FOOD SECURITY: THE REALITY AND THE VISION

50 years down the line from independence the elusive chimera of food security still troubles this nation, as it dangles far away for millions of our population who suffer untold hardships because they are hungry. What is the situation in our country today , what do we need to look at, when we talk of food security? At the face of it, the situation is extremely discomfiting. On the one hand we have distress migrations, starvation, and even deaths in states like Orissa, Rajasthan, Chattisgarh, a clear example of food scarcity, on the other hand, we have farmers' suicides in several states including Andhra Pradesh, Karnataka, and even Punjab and Haryana, indicating a complex set of problems comprised of subsidies, debt, poor market, poor seeds, etc. affecting our agricultural sector. The Government has joyfully put forth statistics indicating we are self-sufficient in food production. But reality as mentioned above indicates otherwise.


 

Studies also indicate that even at conservative estimates, a third of our population are undernourished, and that we need to bring at least another 6 million hectares of land under cultivation if we are to meet the total cereal requirement for the country. In Orissa, the distress and food insecurity stretches across several districts. There are districts like Bolangir, Kalahandi, and Nuapada, where, even one year of rain fall shortage leads to distress migrations on a massive scale, while there are districts like Gajapati, Koraput, Rayagada where chronic hunger is a stark reality that has little escape.

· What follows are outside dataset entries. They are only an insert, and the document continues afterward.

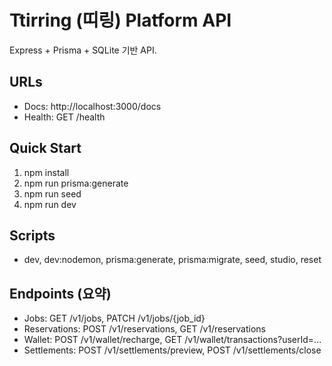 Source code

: ﻿# Ttirring (띠링) Platform API

Express + Prisma + SQLite 기반 API.

## URLs
- Docs: http://localhost:3000/docs
- Health: GET /health

## Quick Start
1. npm install
2. npm run prisma:generate
3. npm run seed
4. npm run dev

## Scripts
- dev, dev:nodemon, prisma:generate, prisma:migrate, seed, studio, reset

## Endpoints (요약)
- Jobs: GET /v1/jobs, PATCH /v1/jobs/{job_id}
- Reservations: POST /v1/reservations, GET /v1/reservations
- Wallet: POST /v1/wallet/recharge, GET /v1/wallet/transactions?userId=...
- Settlements: POST /v1/settlements/preview, POST /v1/settlements/close
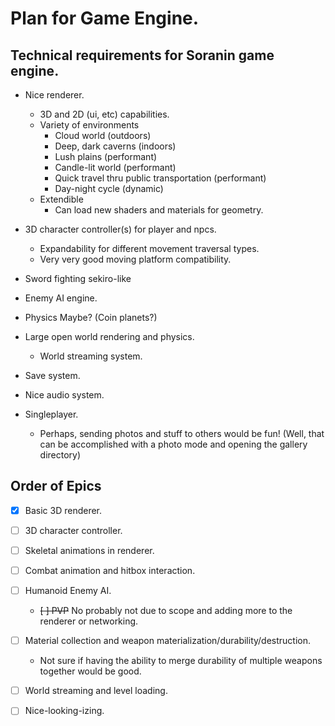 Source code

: # Plan for Game Engine.

## Technical requirements for Soranin game engine.

- Nice renderer.
    - 3D and 2D (ui, etc) capabilities.
    - Variety of environments
        - Cloud world (outdoors)
        - Deep, dark caverns (indoors)
        - Lush plains (performant)
        - Candle-lit world (performant)
        - Quick travel thru public transportation (performant)
        - Day-night cycle (dynamic)
    - Extendible
        - Can load new shaders and materials for geometry.

- 3D character controller(s) for player and npcs.
    - Expandability for different movement traversal types.
    - Very very good moving platform compatibility.

- Sword fighting sekiro-like

- Enemy AI engine.

- Physics Maybe? (Coin planets?)

- Large open world rendering and physics.
    - World streaming system.

- Save system.

- Nice audio system.

- Singleplayer.
    - Perhaps, sending photos and stuff to others would be fun! (Well, that can be accomplished with a photo mode and opening the gallery directory)


## Order of Epics

- [x] Basic 3D renderer.

- [ ] 3D character controller.

- [ ] Skeletal animations in renderer.

- [ ] Combat animation and hitbox interaction.

- [ ] Humanoid Enemy AI.
    - ~~[ ] PVP~~ No probably not due to scope and adding more to the renderer or networking.

- [ ] Material collection and weapon materialization/durability/destruction.
    - Not sure if having the ability to merge durability of multiple weapons together would be good.

- [ ] World streaming and level loading.

- [ ] Nice-looking-izing.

The poverty line percentages are said to have declined from 56.4% in 1973-74 to 37.18 in 1993-94 in rural areas, and from 49% to 32.4% in urban areas at 1973-74 prices. However, if we look more closely and try to figure out poverty line estimates as people unable to access enough food to even make up for the daily calorie needs (estimated at 2400 for rural populations, and at 2100 for urban populations), then we find the percentage of people unable to meet their minimum daily calorie requirements is actually 75% for rural areas, and 54% for urban areas. In Orissa, with stark contrasts of overflowing godowns and hunger and distress migrations hitting everyone, we find that we still have some of the worst human development indicators in terms of infant mortality and extent of malnourishment

The Orissa State Policy

In 1996, Orissa, according to its policy document on agriculture, “adopted a bold and unique Agriculture Policy during the year……. for the first time in the country to increase investment in agriculture, bring in a shift from subsistence agriculture to commercial agriculture and accorded status of industry to agriculture.” The main focus of this policy has been outlined as follows:

The agricultural policy of the state has the following focus:
· Industry status to Agriculture
· Shift from subsistence farming to commercial operation
· For better land use, diversification of cropping programme from uneconomic paddy to remunerative non paddy crops is advocated.
· Increasing the seed replacement rate (SRR) to 30% in a period of 5 years (by 2005) by producing more foundation and certified seeds through seed village programme.
· Increased use of bio-fertilisers.
· Rapid farm mechanization.
· Self sufficiency in foodgrains, vegetables, fruits, flowers, egg, milk ,fish and meat production
· Expansion of irrigation to 50% of cultivated area by exploiting ground water potential through bore wells, shallow tube wells and direct lift from rivers.
· Amelioration of problematic soils
· Entrepreneurship in agriculture and export orientation

The thrust areas have been outlined as under
o Dry land agriculture on watershed basis
o Production of commercial crops – cotton, sugarcane, patato
o Argil. Intensification with water management in irrigation command
o Quality seed production through seed village approach
o Small farm mechanization & agro service center
o Creation of farmer's market ( Kissan mandi)
o Information Technology in Agriculture
o Infrastructure development (Agro-processing, Cold storage, Seed processing etc.)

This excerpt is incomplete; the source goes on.